Soprattutto i casi senza precedenti


I risultati sono abbastanza netti: la consuetudine all'uso dei pesticidi può aumentare le possibilità di sviluppo della malattia fino al 61% in più. Inoltre, l'esposizione esplica il suo effetto indipendentemente dal fatto che i partecipanti riportassero di impiegare o meno indumenti protettivi. Non c'erano differenze tra i due sessi, anche se le donne colpite da Parkinson erano in netta minoranza. Inoltre, ed è importante, l'effetto era dose dipendente: cioè si riscontravano più casi nel gruppo che aveva avuto la maggiore esposizione. Peccato che il questionario impiegato non permettesse di distinguere tra l'uso lavorativo e quello per così dire domestico.
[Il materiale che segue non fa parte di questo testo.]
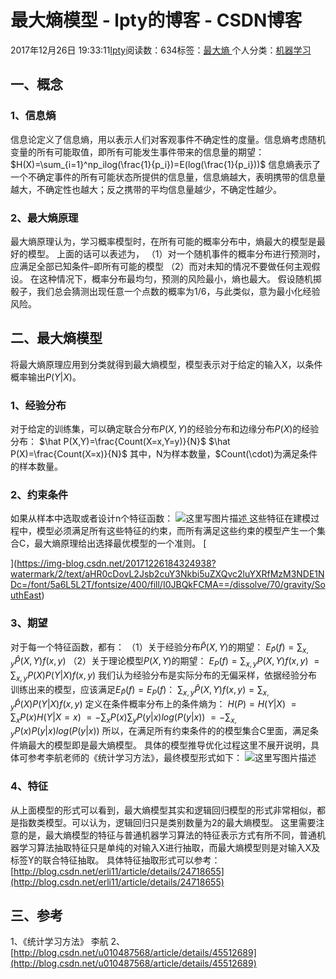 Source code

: 
# 最大熵模型 - lpty的博客 - CSDN博客

2017年12月26日 19:33:11[lpty](https://me.csdn.net/sinat_33741547)阅读数：634标签：[最大熵																](https://so.csdn.net/so/search/s.do?q=最大熵&t=blog)个人分类：[机器学习																](https://blog.csdn.net/sinat_33741547/article/category/6482345)



## 一、概念
### 1、信息熵
信息论定义了信息熵，用以表示人们对客观事件不确定性的度量。信息熵考虑随机变量的所有可能取值，即所有可能发生事件带来的信息量的期望：
$H(X)=\sum_{i=1}^np_ilog(\frac{1}{p_i})=E(log(\frac{1}{p_i}))$
信息熵表示了一个不确定事件的所有可能状态所提供的信息量，信息熵越大，表明携带的信息量越大，不确定性也越大；反之携带的平均信息量越少，不确定性越少。
### 2、最大熵原理
最大熵原理认为，学习概率模型时，在所有可能的概率分布中，熵最大的模型是最好的模型。
上面的话可以表述为，
（1）对一个随机事件的概率分布进行预测时，应满足全部已知条件–即所有可能的模型
（2）而对未知的情况不要做任何主观假设。
在这种情况下，概率分布最均匀，预测的风险最小，熵也最大。
假设随机掷骰子，我们总会猜测出现任意一个点数的概率为1/6，与此类似，意为最小化经验风险。
## 二、最大熵模型
将最大熵原理应用到分类就得到最大熵模型，模型表示对于给定的输入X，以条件概率输出$P(Y|X)$。
### 1、经验分布
对于给定的训练集，可以确定联合分布$P(X,Y)$的经验分布和边缘分布$P(X)$的经验分布：
$\hat P(X,Y)=\frac{Count(X=x,Y=y)}{N}$
$\hat P(X)=\frac{Count(X=x)}{N}$
其中，N为样本数量，$Count(\cdot)为满足条件的样本数量。
### 2、约束条件
如果从样本中选取或者设计n个特征函数：
![这里写图片描述](https://img-blog.csdn.net/20171226184324938?watermark/2/text/aHR0cDovL2Jsb2cuY3Nkbi5uZXQvc2luYXRfMzM3NDE1NDc=/font/5a6L5L2T/fontsize/400/fill/I0JBQkFCMA==/dissolve/70/gravity/SouthEast)[ ](https://img-blog.csdn.net/20171226184324938?watermark/2/text/aHR0cDovL2Jsb2cuY3Nkbi5uZXQvc2luYXRfMzM3NDE1NDc=/font/5a6L5L2T/fontsize/400/fill/I0JBQkFCMA==/dissolve/70/gravity/SouthEast)
这些特征在建模过程中，模型必须满足所有这些特征的约束，而所有满足这些约束的模型产生一个集合C，最大熵原理给出选择最优模型的一个准则。
[

](https://img-blog.csdn.net/20171226184324938?watermark/2/text/aHR0cDovL2Jsb2cuY3Nkbi5uZXQvc2luYXRfMzM3NDE1NDc=/font/5a6L5L2T/fontsize/400/fill/I0JBQkFCMA==/dissolve/70/gravity/SouthEast)
### 3、期望
[
](https://img-blog.csdn.net/20171226184324938?watermark/2/text/aHR0cDovL2Jsb2cuY3Nkbi5uZXQvc2luYXRfMzM3NDE1NDc=/font/5a6L5L2T/fontsize/400/fill/I0JBQkFCMA==/dissolve/70/gravity/SouthEast)对于每一个特征函数，都有：
（1）关于经验分布$\hat P(X,Y)$的期望：
$E_{\hat P}(f)=\sum_{x,y}\hat P(X,Y)f(x,y)$
（2）关于理论模型$P(X,Y)$的期望：
$E_P(f)=\sum_{x,y}P(X,Y)f(x,y)\  
=\sum_{x,y}P(X)P(Y|X)f(x,y)$
我们认为经验分布是实际分布的无偏采样，依据经验分布训练出来的模型，应该满足$E_{\hat P}(f) = E_P(f)$：
$\sum_{x,y}\hat P(X,Y)f(x,y)=\sum_{x,y}\hat P(X) P(Y|X)f(x,y)$
定义在条件概率分布上的条件熵为：
$H(P)=H(Y|X)$
$=\sum_xP(x)H(Y|X=x)$
$=-\sum_xP(x)\sum_yP(y|x)log(P(y|x))$
$=-\sum_{x,y}P(x)P(y|x)log(P(y|x))$
所以，在满足所有约束条件的的模型集合C里面，满足条件熵最大的模型即是最大熵模型。
具体的模型推导优化过程这里不展开说明，具体可参考李航老师的《统计学习方法》，最终模型形式如下：
![这里写图片描述](https://img-blog.csdn.net/20171229163345856?watermark/2/text/aHR0cDovL2Jsb2cuY3Nkbi5uZXQvc2luYXRfMzM3NDE1NDc=/font/5a6L5L2T/fontsize/400/fill/I0JBQkFCMA==/dissolve/70/gravity/SouthEast)
### 4、特征
从上面模型的形式可以看到，最大熵模型其实和逻辑回归模型的形式非常相似，都是指数类模型。可以认为，逻辑回归只是类别数量为2的最大熵模型。
这里需要注意的是，最大熵模型的特征与普通机器学习算法的特征表示方式有所不同，普通机器学习算法抽取特征只是单纯的对输入X进行抽取，而最大熵模型则是对输入X及标签Y的联合特征抽取。
具体特征抽取形式可以参考：[http://blog.csdn.net/erli11/article/details/24718655](http://blog.csdn.net/erli11/article/details/24718655)
## 三、参考
1、《统计学习方法》  李航
2、[http://blog.csdn.net/u010487568/article/details/45512689](http://blog.csdn.net/u010487568/article/details/45512689)

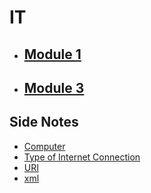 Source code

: # IT

- ## [Module 1](Notes/Module_1/m1_syllabus.md)
- ## [Module 3](Notes/Module_3/m3_syllabus.md)

## Side Notes

- [Computer](Side_Notes/computer) 
- [Type of Internet Connection](Side_Notes/type_of_internet_connection)
- [URI](Side_Notes/URI)
- [xml](Side_Notes/xml) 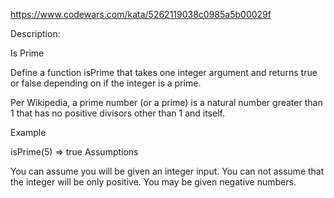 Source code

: https://www.codewars.com/kata/5262119038c0985a5b00029f

Description:

Is Prime

Define a function isPrime that takes one integer argument and returns true or false depending on if the integer is a prime.

Per Wikipedia, a prime number (or a prime) is a natural number greater than 1 that has no positive divisors other than 1 and itself.

Example

isPrime(5)
=> true
Assumptions

You can assume you will be given an integer input.
You can not assume that the integer will be only positive. You may be given negative numbers.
Un altro aspetto importante è che l'esposizione ai pesticidi esercita il suo effetto soprattutto quando non vi è famigliarità e, quindi, in teoria, quando non vi è una probabile causa genetica. Certo questo non esclude che vi possa essere un'interazione tra i due fattori, ma il gruppo dei pazienti con casi tra i consanguinei non era sufficientemente ampio da permettere conclusioni al riguardo. Non hanno invece mostrato un effetto significativo il fatto di vivere in una fattoria o di aver bevuto acqua di pozzo. Infine, sulla base dei prodotti menzionati dal campione si è potuto concludere che le sostanze più spesso implicate sono gli insetticidi, in particolare gli organofosfati, come il DDT, e organocloruri. Se l'epidemiologia non sembra avere dubbi, sono carenti le spiegazioni biologiche dell'eventuale nesso tra pesticidi e Parkinson. Per ora vi sono soltanto ipotesi: la prima è che queste sostanze sono simili ad altre usate sperimentalmente per indurre la malattia nella cavia, che agiscono inibendo alcune funzioni mitocondriali, e il mitocondrio è la struttura deputata alla respirazione della cellula. C'è in alternativa la possibilità che i pesticidi abbiano un'azione pro infiammatoria, sia diretta sia attraverso l'azione su mediatori dell'infiammazione. Lo studio ha i limiti caratteristici di tutte le indagini retrospettive, legate al ricordo di chi risponde, però, visto che non è il solo a mostrare queste conclusioni potrebbe essere venuto il momento di controllare prospetticamente quantomeno chi lavora con i pesticidi.